Start of Data provided

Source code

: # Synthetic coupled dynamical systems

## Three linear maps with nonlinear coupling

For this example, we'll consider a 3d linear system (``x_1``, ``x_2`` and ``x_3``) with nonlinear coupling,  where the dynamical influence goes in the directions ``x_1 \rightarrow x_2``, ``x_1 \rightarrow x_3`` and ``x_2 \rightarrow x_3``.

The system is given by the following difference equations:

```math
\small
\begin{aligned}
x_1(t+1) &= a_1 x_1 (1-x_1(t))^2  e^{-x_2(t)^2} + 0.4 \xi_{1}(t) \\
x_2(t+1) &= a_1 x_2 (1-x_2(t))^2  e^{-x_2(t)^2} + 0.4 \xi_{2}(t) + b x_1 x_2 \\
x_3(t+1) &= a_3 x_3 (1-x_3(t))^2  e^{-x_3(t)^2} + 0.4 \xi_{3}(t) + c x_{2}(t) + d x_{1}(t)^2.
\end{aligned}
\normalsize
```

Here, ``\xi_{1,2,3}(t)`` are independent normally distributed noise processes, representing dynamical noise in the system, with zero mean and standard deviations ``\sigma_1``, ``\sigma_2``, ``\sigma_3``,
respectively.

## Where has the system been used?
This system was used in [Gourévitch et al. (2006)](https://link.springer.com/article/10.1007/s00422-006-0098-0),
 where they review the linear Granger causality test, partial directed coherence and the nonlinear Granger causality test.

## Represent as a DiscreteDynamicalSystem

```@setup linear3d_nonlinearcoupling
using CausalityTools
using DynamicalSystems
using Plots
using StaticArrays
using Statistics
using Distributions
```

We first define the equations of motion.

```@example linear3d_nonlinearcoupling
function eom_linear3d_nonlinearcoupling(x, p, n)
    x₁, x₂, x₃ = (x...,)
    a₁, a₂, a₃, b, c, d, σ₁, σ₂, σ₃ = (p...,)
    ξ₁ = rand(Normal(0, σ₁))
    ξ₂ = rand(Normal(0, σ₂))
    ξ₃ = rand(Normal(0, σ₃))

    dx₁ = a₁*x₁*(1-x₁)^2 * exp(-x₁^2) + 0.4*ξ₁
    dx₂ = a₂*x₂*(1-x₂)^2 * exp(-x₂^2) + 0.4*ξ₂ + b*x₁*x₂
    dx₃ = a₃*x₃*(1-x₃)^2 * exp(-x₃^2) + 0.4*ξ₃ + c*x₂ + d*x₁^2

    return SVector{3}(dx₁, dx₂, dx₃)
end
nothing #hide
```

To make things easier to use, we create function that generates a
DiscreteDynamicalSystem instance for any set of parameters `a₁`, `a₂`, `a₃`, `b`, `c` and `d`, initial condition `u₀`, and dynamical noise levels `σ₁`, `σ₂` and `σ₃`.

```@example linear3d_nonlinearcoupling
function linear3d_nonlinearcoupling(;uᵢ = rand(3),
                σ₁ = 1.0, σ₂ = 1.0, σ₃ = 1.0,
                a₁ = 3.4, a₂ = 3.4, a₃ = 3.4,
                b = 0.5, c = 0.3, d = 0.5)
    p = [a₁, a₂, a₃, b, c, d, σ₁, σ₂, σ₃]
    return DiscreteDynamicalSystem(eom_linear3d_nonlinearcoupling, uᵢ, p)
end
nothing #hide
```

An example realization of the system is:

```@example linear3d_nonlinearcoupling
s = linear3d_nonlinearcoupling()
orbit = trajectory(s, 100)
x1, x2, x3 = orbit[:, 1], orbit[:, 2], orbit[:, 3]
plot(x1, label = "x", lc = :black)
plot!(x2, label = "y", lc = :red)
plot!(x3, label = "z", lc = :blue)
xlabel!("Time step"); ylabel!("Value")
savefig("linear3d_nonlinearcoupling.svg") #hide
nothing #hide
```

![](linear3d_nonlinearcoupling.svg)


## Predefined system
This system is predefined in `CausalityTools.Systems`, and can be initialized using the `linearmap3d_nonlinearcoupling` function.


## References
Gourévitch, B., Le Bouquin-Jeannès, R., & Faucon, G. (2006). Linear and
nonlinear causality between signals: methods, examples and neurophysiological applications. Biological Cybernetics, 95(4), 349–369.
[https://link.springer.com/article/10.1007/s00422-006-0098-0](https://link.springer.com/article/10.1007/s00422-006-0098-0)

End of Data provided

## Work order
Restate the records, all of them, precisely as written.

## Exercise answer
Source code

: # Synthetic coupled dynamical systems

## Three linear maps with nonlinear coupling

For this example, we'll consider a 3d linear system (``x_1``, ``x_2`` and ``x_3``) with nonlinear coupling,  where the dynamical influence goes in the directions ``x_1 \rightarrow x_2``, ``x_1 \rightarrow x_3`` and ``x_2 \rightarrow x_3``.

The system is given by the following difference equations:

```math
\small
\begin{aligned}
x_1(t+1) &= a_1 x_1 (1-x_1(t))^2  e^{-x_2(t)^2} + 0.4 \xi_{1}(t) \\
x_2(t+1) &= a_1 x_2 (1-x_2(t))^2  e^{-x_2(t)^2} + 0.4 \xi_{2}(t) + b x_1 x_2 \\
x_3(t+1) &= a_3 x_3 (1-x_3(t))^2  e^{-x_3(t)^2} + 0.4 \xi_{3}(t) + c x_{2}(t) + d x_{1}(t)^2.
\end{aligned}
\normalsize
```

Here, ``\xi_{1,2,3}(t)`` are independent normally distributed noise processes, representing dynamical noise in the system, with zero mean and standard deviations ``\sigma_1``, ``\sigma_2``, ``\sigma_3``,
respectively.

## Where has the system been used?
This system was used in [Gourévitch et al. (2006)](https://link.springer.com/article/10.1007/s00422-006-0098-0),
 where they review the linear Granger causality test, partial directed coherence and the nonlinear Granger causality test.

## Represent as a DiscreteDynamicalSystem

```@setup linear3d_nonlinearcoupling
using CausalityTools
using DynamicalSystems
using Plots
using StaticArrays
using Statistics
using Distributions
```

We first define the equations of motion.

```@example linear3d_nonlinearcoupling
function eom_linear3d_nonlinearcoupling(x, p, n)
    x₁, x₂, x₃ = (x...,)
    a₁, a₂, a₃, b, c, d, σ₁, σ₂, σ₃ = (p...,)
    ξ₁ = rand(Normal(0, σ₁))
    ξ₂ = rand(Normal(0, σ₂))
    ξ₃ = rand(Normal(0, σ₃))

    dx₁ = a₁*x₁*(1-x₁)^2 * exp(-x₁^2) + 0.4*ξ₁
    dx₂ = a₂*x₂*(1-x₂)^2 * exp(-x₂^2) + 0.4*ξ₂ + b*x₁*x₂
    dx₃ = a₃*x₃*(1-x₃)^2 * exp(-x₃^2) + 0.4*ξ₃ + c*x₂ + d*x₁^2

    return SVector{3}(dx₁, dx₂, dx₃)
end
nothing #hide
```

To make things easier to use, we create function that generates a
DiscreteDynamicalSystem instance for any set of parameters `a₁`, `a₂`, `a₃`, `b`, `c` and `d`, initial condition `u₀`, and dynamical noise levels `σ₁`, `σ₂` and `σ₃`.

```@example linear3d_nonlinearcoupling
function linear3d_nonlinearcoupling(;uᵢ = rand(3),
                σ₁ = 1.0, σ₂ = 1.0, σ₃ = 1.0,
                a₁ = 3.4, a₂ = 3.4, a₃ = 3.4,
                b = 0.5, c = 0.3, d = 0.5)
    p = [a₁, a₂, a₃, b, c, d, σ₁, σ₂, σ₃]
    return DiscreteDynamicalSystem(eom_linear3d_nonlinearcoupling, uᵢ, p)
end
nothing #hide
```

An example realization of the system is:

```@example linear3d_nonlinearcoupling
s = linear3d_nonlinearcoupling()
orbit = trajectory(s, 100)
x1, x2, x3 = orbit[:, 1], orbit[:, 2], orbit[:, 3]
plot(x1, label = "x", lc = :black)
plot!(x2, label = "y", lc = :red)
plot!(x3, label = "z", lc = :blue)
xlabel!("Time step"); ylabel!("Value")
savefig("linear3d_nonlinearcoupling.svg") #hide
nothing #hide
```

![](linear3d_nonlinearcoupling.svg)


## Predefined system
This system is predefined in `CausalityTools.Systems`, and can be initialized using the `linearmap3d_nonlinearcoupling` function.


## References
Gourévitch, B., Le Bouquin-Jeannès, R., & Faucon, G. (2006). Linear and
nonlinear causality between signals: methods, examples and neurophysiological applications. Biological Cybernetics, 95(4), 349–369.
[https://link.springer.com/article/10.1007/s00422-006-0098-0](https://link.springer.com/article/10.1007/s00422-006-0098-0)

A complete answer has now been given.